◆ What is required:
Only one stretch of the listing below is wanted. Give it again exactly, from the line with "parceiro de trabalho" through the line with "minuciosa revisão das".

*** Information shown Section Begins ***

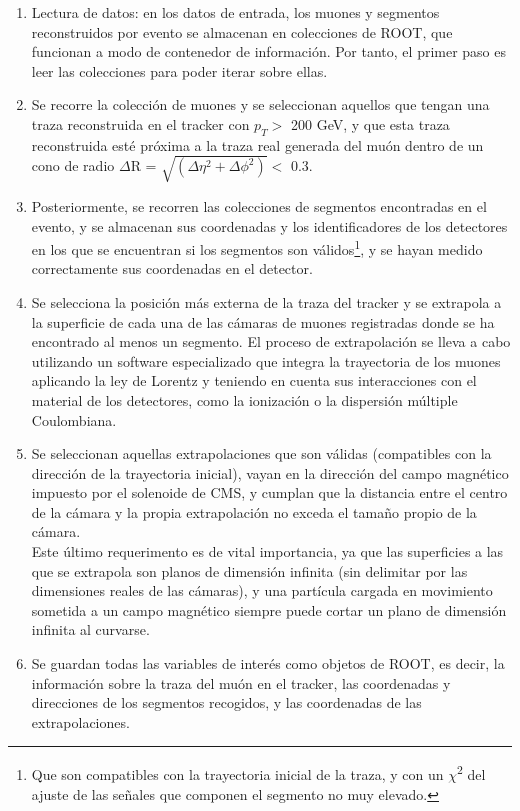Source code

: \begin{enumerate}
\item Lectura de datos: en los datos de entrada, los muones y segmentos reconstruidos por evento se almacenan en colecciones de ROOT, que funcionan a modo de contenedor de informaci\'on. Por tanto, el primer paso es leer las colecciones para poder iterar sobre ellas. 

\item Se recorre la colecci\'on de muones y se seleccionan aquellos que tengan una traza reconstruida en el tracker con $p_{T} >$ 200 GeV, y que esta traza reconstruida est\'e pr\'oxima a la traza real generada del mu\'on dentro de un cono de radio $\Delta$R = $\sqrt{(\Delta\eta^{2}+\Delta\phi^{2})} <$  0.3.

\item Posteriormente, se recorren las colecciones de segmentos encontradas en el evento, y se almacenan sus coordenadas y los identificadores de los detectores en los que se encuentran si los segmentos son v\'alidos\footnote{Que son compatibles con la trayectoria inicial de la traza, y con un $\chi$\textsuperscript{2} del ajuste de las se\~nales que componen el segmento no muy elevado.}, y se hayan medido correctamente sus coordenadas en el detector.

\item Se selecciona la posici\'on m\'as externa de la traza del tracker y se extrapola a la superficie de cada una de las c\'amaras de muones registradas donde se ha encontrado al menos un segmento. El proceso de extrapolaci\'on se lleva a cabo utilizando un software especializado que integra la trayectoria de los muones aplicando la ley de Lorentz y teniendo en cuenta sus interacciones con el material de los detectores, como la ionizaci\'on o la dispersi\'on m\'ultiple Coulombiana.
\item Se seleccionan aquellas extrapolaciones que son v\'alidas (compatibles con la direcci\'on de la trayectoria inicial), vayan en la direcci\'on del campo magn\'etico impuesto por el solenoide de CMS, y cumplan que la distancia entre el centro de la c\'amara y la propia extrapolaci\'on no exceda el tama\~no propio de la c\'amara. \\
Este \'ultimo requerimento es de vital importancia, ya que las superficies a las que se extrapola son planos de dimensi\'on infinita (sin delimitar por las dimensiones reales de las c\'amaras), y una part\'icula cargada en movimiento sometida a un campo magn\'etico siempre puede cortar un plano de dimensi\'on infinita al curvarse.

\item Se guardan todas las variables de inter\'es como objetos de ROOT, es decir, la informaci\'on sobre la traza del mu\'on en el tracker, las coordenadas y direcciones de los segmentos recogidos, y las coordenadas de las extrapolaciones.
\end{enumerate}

*** Information shown Section Ends ***
*** Information shown Section Begins ***

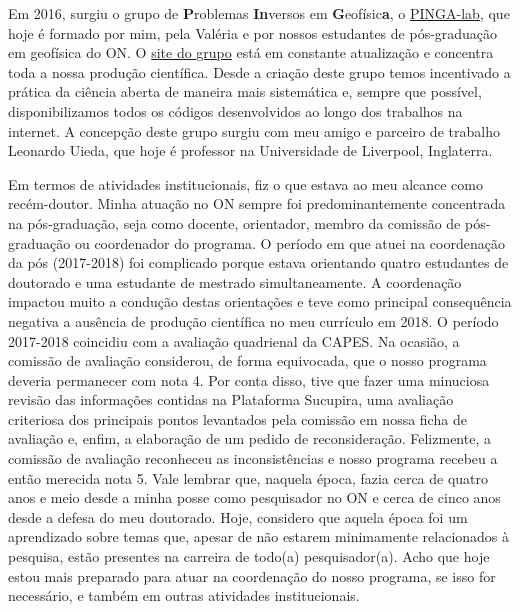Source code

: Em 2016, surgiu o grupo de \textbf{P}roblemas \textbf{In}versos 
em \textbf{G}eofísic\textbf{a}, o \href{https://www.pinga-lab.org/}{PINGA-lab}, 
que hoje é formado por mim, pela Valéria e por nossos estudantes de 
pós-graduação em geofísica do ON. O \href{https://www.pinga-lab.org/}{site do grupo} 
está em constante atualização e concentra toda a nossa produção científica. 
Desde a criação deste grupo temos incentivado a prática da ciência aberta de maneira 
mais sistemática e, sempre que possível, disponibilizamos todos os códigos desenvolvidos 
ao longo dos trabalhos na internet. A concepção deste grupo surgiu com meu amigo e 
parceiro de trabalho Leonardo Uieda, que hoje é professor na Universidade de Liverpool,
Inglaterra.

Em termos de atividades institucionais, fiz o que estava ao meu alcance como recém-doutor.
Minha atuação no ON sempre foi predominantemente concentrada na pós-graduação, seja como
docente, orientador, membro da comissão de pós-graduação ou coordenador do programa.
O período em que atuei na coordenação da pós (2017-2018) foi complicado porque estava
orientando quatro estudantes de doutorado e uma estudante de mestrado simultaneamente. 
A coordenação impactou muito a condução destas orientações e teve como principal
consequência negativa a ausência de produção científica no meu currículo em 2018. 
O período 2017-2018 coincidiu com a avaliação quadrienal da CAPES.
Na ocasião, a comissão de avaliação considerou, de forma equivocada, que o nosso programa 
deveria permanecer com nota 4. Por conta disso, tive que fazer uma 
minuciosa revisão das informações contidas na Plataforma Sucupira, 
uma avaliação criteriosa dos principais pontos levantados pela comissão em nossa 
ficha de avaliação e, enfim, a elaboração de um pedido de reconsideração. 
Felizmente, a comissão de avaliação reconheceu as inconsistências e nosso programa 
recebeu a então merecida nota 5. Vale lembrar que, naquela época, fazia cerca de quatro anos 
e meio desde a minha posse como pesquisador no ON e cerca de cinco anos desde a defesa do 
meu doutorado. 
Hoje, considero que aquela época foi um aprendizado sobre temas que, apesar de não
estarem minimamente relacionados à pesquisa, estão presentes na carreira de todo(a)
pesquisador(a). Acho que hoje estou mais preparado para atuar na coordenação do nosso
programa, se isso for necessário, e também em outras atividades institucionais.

*** Information shown Section Ends ***

◆ Written response:
parceiro de trabalho Leonardo Uieda, que hoje é professor na Universidade de Liverpool,
Inglaterra.

Em termos de atividades institucionais, fiz o que estava ao meu alcance como recém-doutor.
Minha atuação no ON sempre foi predominantemente concentrada na pós-graduação, seja como
docente, orientador, membro da comissão de pós-graduação ou coordenador do programa.
O período em que atuei na coordenação da pós (2017-2018) foi complicado porque estava
orientando quatro estudantes de doutorado e uma estudante de mestrado simultaneamente. 
A coordenação impactou muito a condução destas orientações e teve como principal
consequência negativa a ausência de produção científica no meu currículo em 2018. 
O período 2017-2018 coincidiu com a avaliação quadrienal da CAPES.
Na ocasião, a comissão de avaliação considerou, de forma equivocada, que o nosso programa 
deveria permanecer com nota 4. Por conta disso, tive que fazer uma 
minuciosa revisão das informações contidas na Plataforma Sucupira, 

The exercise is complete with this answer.